Cytologie : les clés pour un étalement réussi - La Semaine Vétérinaire n° 1695 du 09/11/2016
La Semaine Vétérinaire n° 1695 du 09/11/2016

SYNTHÈSE

PRATIQUE CANINE

Formation

Auteur(s) : EVE RAMERY ET CATHY  LAYSSOL-LAMOUR 

L’un des principaux freins pour recourir à la cytologie est la peur du prélèvement non diagnostique. Pourtant, en appliquant quelques astuces relativement simples, il est possible d’obtenir du matériel de qualité dans la plupart des cas. Cet article aborde ainsi les clés liées à l’étalement du prélèvement. Il fait suite à une première partie1 qui présentait l’intérêt de la cytologie et visait à lever les obstacles liés au prélèvement en lui-même.
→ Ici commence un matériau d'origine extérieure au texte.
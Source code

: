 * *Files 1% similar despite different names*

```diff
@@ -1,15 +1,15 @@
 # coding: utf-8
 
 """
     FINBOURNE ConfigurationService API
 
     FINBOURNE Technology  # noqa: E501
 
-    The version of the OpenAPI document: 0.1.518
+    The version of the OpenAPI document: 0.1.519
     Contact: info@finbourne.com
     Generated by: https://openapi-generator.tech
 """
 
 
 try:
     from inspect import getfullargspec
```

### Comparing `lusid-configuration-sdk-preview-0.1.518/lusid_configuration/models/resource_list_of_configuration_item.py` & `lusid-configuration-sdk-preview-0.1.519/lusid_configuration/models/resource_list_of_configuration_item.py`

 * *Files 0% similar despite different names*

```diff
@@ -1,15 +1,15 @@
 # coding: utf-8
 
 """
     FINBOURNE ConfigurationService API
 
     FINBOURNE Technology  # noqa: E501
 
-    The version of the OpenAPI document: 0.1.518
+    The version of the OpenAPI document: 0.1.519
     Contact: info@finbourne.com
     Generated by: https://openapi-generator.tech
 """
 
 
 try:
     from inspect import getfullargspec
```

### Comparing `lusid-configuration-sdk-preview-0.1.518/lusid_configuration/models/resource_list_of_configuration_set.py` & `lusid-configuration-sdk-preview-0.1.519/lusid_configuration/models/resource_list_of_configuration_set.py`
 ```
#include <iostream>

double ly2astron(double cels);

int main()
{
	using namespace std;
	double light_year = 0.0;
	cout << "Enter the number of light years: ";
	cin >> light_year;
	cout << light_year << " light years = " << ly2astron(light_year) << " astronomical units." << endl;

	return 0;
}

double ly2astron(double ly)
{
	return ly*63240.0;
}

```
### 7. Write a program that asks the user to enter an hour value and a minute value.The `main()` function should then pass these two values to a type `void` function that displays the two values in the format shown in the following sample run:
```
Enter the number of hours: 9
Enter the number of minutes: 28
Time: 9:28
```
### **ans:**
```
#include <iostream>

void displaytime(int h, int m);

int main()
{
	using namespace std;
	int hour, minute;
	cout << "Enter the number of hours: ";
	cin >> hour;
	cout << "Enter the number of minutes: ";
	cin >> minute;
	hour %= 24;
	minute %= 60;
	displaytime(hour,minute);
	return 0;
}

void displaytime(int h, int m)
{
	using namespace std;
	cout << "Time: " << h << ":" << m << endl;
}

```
Conserver des cellules intactes

De par ses petites dimensions, le prélèvement cytologique a tendance à sécher rapidement. Or, lorsqu’elles sèchent, les cellules perdent leur élasticité et ont donc tendance à se rompre facilement dès lors qu’une force même minime leur est appliquée : par exemple, quand les cellules sont expulsées de l’aiguille, en les étalant. La rapidité d’exécution du prélèvement est donc un élément clé pour obtenir des cellules intactes. Pour ce faire, les lames doivent être sorties à l’avance (en prévoir cinq en moyenne par site). Il n’est pas nécessaire de les nettoyer, car elles sont vendues prélavées. Le piston de la seringue utilisée pour stabiliser le geste est prérempli avec 1 ml d’air pour faciliter l’expulsion du prélèvement. Ce dernier doit être déposé sur une lame dès que l’aiguille est sortie de l’animal. Il convient d’éviter d’expulser le matériel en spray, car les cellules sécheraient immédiatement et se rompraient en cas d’étalement, ou se retrouveraient au sein de gouttelettes épaisses où les détails cytomorphologiques ne sont pas discernables.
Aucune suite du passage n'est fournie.